EconPapers FAQ for Archive Maintainers
Server Setup and Management
For RePEc to be able to mirror your archive, some minimal requirements on your server
must be fulfilled. These are listed here. In addition, note that ftp based archives are strongly preferred
if the archive contains many files. With a web based archive we suggest that you put papers from the
same year into a single .rdf file instead of creating a new file for each paper.

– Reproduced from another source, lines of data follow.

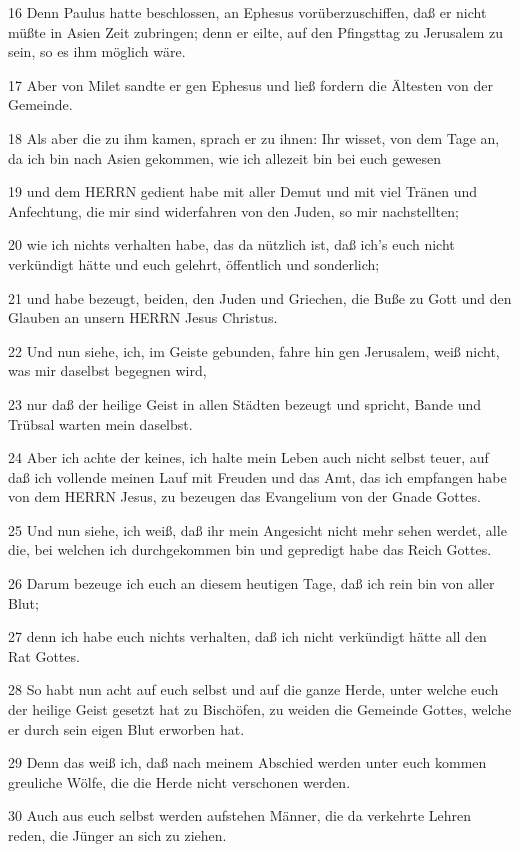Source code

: \par 16 Denn Paulus hatte beschlossen, an Ephesus vorüberzuschiffen, daß er nicht müßte in Asien Zeit zubringen; denn er eilte, auf den Pfingsttag zu Jerusalem zu sein, so es ihm möglich wäre.
\par 17 Aber von Milet sandte er gen Ephesus und ließ fordern die Ältesten von der Gemeinde.
\par 18 Als aber die zu ihm kamen, sprach er zu ihnen: Ihr wisset, von dem Tage an, da ich bin nach Asien gekommen, wie ich allezeit bin bei euch gewesen
\par 19 und dem HERRN gedient habe mit aller Demut und mit viel Tränen und Anfechtung, die mir sind widerfahren von den Juden, so mir nachstellten;
\par 20 wie ich nichts verhalten habe, das da nützlich ist, daß ich's euch nicht verkündigt hätte und euch gelehrt, öffentlich und sonderlich;
\par 21 und habe bezeugt, beiden, den Juden und Griechen, die Buße zu Gott und den Glauben an unsern HERRN Jesus Christus.
\par 22 Und nun siehe, ich, im Geiste gebunden, fahre hin gen Jerusalem, weiß nicht, was mir daselbst begegnen wird,
\par 23 nur daß der heilige Geist in allen Städten bezeugt und spricht, Bande und Trübsal warten mein daselbst.
\par 24 Aber ich achte der keines, ich halte mein Leben auch nicht selbst teuer, auf daß ich vollende meinen Lauf mit Freuden und das Amt, das ich empfangen habe von dem HERRN Jesus, zu bezeugen das Evangelium von der Gnade Gottes.
\par 25 Und nun siehe, ich weiß, daß ihr mein Angesicht nicht mehr sehen werdet, alle die, bei welchen ich durchgekommen bin und gepredigt habe das Reich Gottes.
\par 26 Darum bezeuge ich euch an diesem heutigen Tage, daß ich rein bin von aller Blut;
\par 27 denn ich habe euch nichts verhalten, daß ich nicht verkündigt hätte all den Rat Gottes.
\par 28 So habt nun acht auf euch selbst und auf die ganze Herde, unter welche euch der heilige Geist gesetzt hat zu Bischöfen, zu weiden die Gemeinde Gottes, welche er durch sein eigen Blut erworben hat.
\par 29 Denn das weiß ich, daß nach meinem Abschied werden unter euch kommen greuliche Wölfe, die die Herde nicht verschonen werden.
\par 30 Auch aus euch selbst werden aufstehen Männer, die da verkehrte Lehren reden, die Jünger an sich zu ziehen.
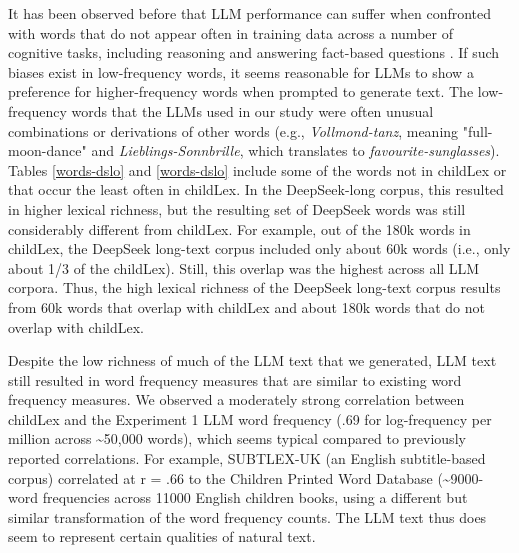 \documentclass[manuscript]{stjour}
\begin{document}
It has been observed before that LLM performance can suffer when confronted with words that do not appear often in training data across a number of cognitive tasks, including reasoning \cite{razeghi_impact_2022} and answering fact-based questions \cite{kandpal_large_2023}. If such biases exist in low-frequency words, it seems reasonable for LLMs to show a preference for higher-frequency words when prompted to generate text. The low-frequency words that the LLMs used in our study were often unusual combinations or derivations of other words (e.g., \textit{Vollmond-tanz}, meaning "full-moon-dance" and \textit{Lieblings-Sonnbrille}, which translates to \textit{favourite-sunglasses}). Tables \ref{words-dslo} and \ref{words-dslo} include some of the words not in childLex or that occur the least often in childLex. In the DeepSeek-long corpus, this resulted in higher lexical richness, but the resulting set of DeepSeek words was still considerably different from childLex. For example, out of the 180k words in childLex, the DeepSeek long-text corpus included only about 60k words (i.e., only about 1/3 of the childLex). Still, this overlap was the highest across all LLM corpora. Thus, the high lexical richness of the DeepSeek long-text corpus results from 60k words that overlap with childLex and about 180k words that do not overlap with childLex.

Despite the low richness of much of the LLM text that we generated, LLM text still resulted in word frequency measures that are similar to existing word frequency measures. We observed a moderately strong correlation between childLex and the Experiment 1 LLM word frequency (.69 for log-frequency per million across \textasciitilde 50,000 words), which seems typical compared to previously reported correlations. For example, SUBTLEX-UK (an English subtitle-based corpus) correlated at r = .66 to the Children Printed Word Database (\textasciitilde 9000-word frequencies across 11000 English children books, \citep{van_heuven_subtlex-uk_2014} using a different but similar transformation of the word frequency counts. The LLM text thus does seem to represent certain qualities of natural text. 
\end{document}
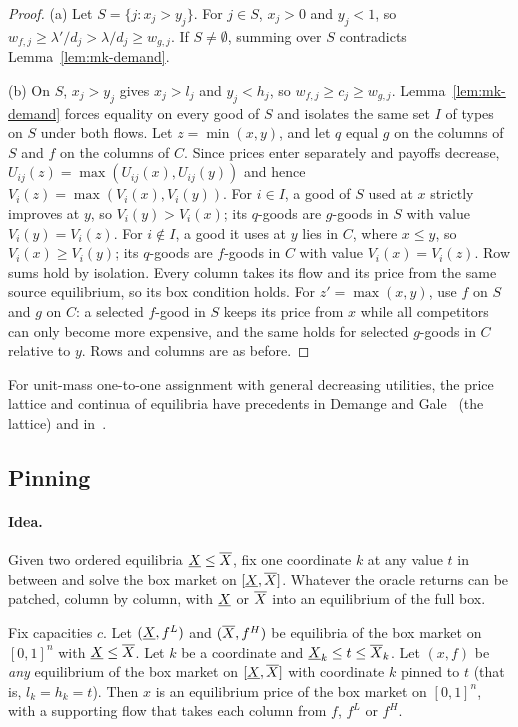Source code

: \begin{proof}
(a) Let $S=\{j:x_j>y_j\}$. For $j\in S$, $x_j>0$ and $y_j<1$, so
$w_{f,j}\ge\lambda'/d_j>\lambda/d_j\ge w_{g,j}$. If $S\ne\emptyset$, summing over $S$ contradicts
Lemma~\ref{lem:mk-demand}.

(b) On $S$, $x_j>y_j$ gives $x_j>l_j$ and $y_j<h_j$, so $w_{f,j}\ge c_j\ge w_{g,j}$.
Lemma~\ref{lem:mk-demand} forces equality on every good of $S$ and isolates the same set $I$ of types on
$S$ under both flows. Let $z=\min(x,y)$, and let $q$ equal $g$ on the columns of $S$ and $f$ on the
columns of $C$. Since prices enter separately and payoffs decrease, $U_{ij}(z)=\max(U_{ij}(x),U_{ij}(y))$
and hence $V_i(z)=\max(V_i(x),V_i(y))$. For $i\in I$, a good of $S$ used at $x$ strictly improves at $y$,
so $V_i(y)>V_i(x)$; its $q$-goods are $g$-goods in $S$ with value $V_i(y)=V_i(z)$. For $i\notin I$, a good
it uses at $y$ lies in $C$, where $x\le y$, so $V_i(x)\ge V_i(y)$; its $q$-goods are $f$-goods in $C$ with
value $V_i(x)=V_i(z)$. Row sums hold by isolation. Every column takes its flow and its price from the
same source equilibrium, so its box condition holds. For $z'=\max(x,y)$, use $f$ on $S$ and $g$ on $C$:
a selected $f$-good in $S$ keeps its price from $x$ while all competitors can only become more
expensive, and the same holds for selected $g$-goods in $C$ relative to $y$. Rows and columns are as
before.
\end{proof}

For unit-mass one-to-one assignment with general decreasing utilities, the price lattice and continua
of equilibria have precedents in Demange and Gale~\cite{dg85} (the lattice) and in~\cite[\S4]{alaei12}.

\subsection{Pinning}

\paragraph{Idea.} Given two ordered equilibria $\underline{X}{}\le \overline{X}{}$, fix one coordinate $k$ at any value $t$ in
between and solve the box market on $[\underline{X}{},\overline{X}{}]$. Whatever the oracle returns can be patched, column by
column, with $\underline{X}{}$ or $\overline{X}{}$ into an equilibrium of the full box.

\begin{lemma}[Pinning]\label{lem:mk-pin}
Fix capacities $c$. Let $(\underline{X}{},f^L)$ and $(\overline{X}{},f^H)$ be equilibria of the box market on $[0,1]^n$ with
$\underline{X}{}\le \overline{X}{}$. Let $k$ be a coordinate and $\underline{X}_k\le t\le \overline{X}_k$. Let $(x,f)$ be \emph{any} equilibrium of the
box market on $[\underline{X}{},\overline{X}{}]$ with coordinate $k$ pinned to $t$ (that is, $l_k=h_k=t$). Then $x$ is an
equilibrium price of the box market on $[0,1]^n$, with a supporting flow that takes each column from
$f$, $f^L$ or $f^H$.
\end{lemma}

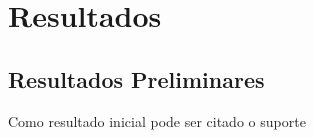 \chapter{Resultados}

\section{Resultados Preliminares}
Como resultado inicial pode ser citado o suporte 

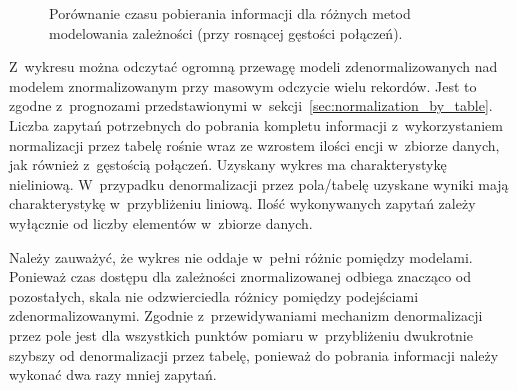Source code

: \begin{figure}[ht!]
	\centering

	\caption{Porównanie czasu pobierania informacji dla różnych metod modelowania zależności (przy rosnącej gęstości połączeń).}
	\label{fig:select_time_relation_density_comparison}
\end{figure}

Z~wykresu można odczytać ogromną przewagę modeli zdenormalizowanych nad modelem znormalizowanym przy masowym odczycie wielu rekordów. Jest to zgodne z~prognozami przedstawionymi w~sekcji~\ref{sec:normalization_by_table}. Liczba zapytań potrzebnych do pobrania kompletu informacji z~wykorzystaniem normalizacji przez tabelę rośnie wraz ze wzrostem ilości encji w~zbiorze danych, jak również z~gęstością połączeń. Uzyskany wykres ma charakterystykę nieliniową. W~przypadku denormalizacji przez pola/tabelę uzyskane wyniki mają charakterystykę w~przybliżeniu liniową. Ilość wykonywanych zapytań zależy wyłącznie od liczby elementów w~zbiorze danych.

Należy zauważyć, że wykres nie oddaje w~pełni różnic pomiędzy modelami. Ponieważ czas dostępu dla zależności znormalizowanej odbiega znacząco od pozostałych, skala nie odzwierciedla różnicy pomiędzy podejściami zdenormalizowanymi. Zgodnie z~przewidywaniami mechanizm denormalizacji przez pole jest dla wszystkich punktów pomiaru w~przybliżeniu dwukrotnie szybszy od denormalizacji przez tabelę, ponieważ do pobrania informacji należy wykonać dwa razy mniej zapytań.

See the RePEc Data Check for the current mirroring status of your archive.
- FTP based archives
- The server must allow anonymous FTP
- The server must generate Unix-style directory listings
- This is typically only an issue with Windows based FTP servers. Using a command line
FTP client you should see something like this
C:\>ftp your.server.here
Connected to server
220 Swopec Microsoft FTP Service (Version 5.0).
User: anonymous
331 Anonymous access allowed, send identity (e-mail name) as password.
Password:
230 Anonymous user logged in.
ftp> dir
200 PORT command successful.
150 Opening ASCII mode data connection for /bin/ls.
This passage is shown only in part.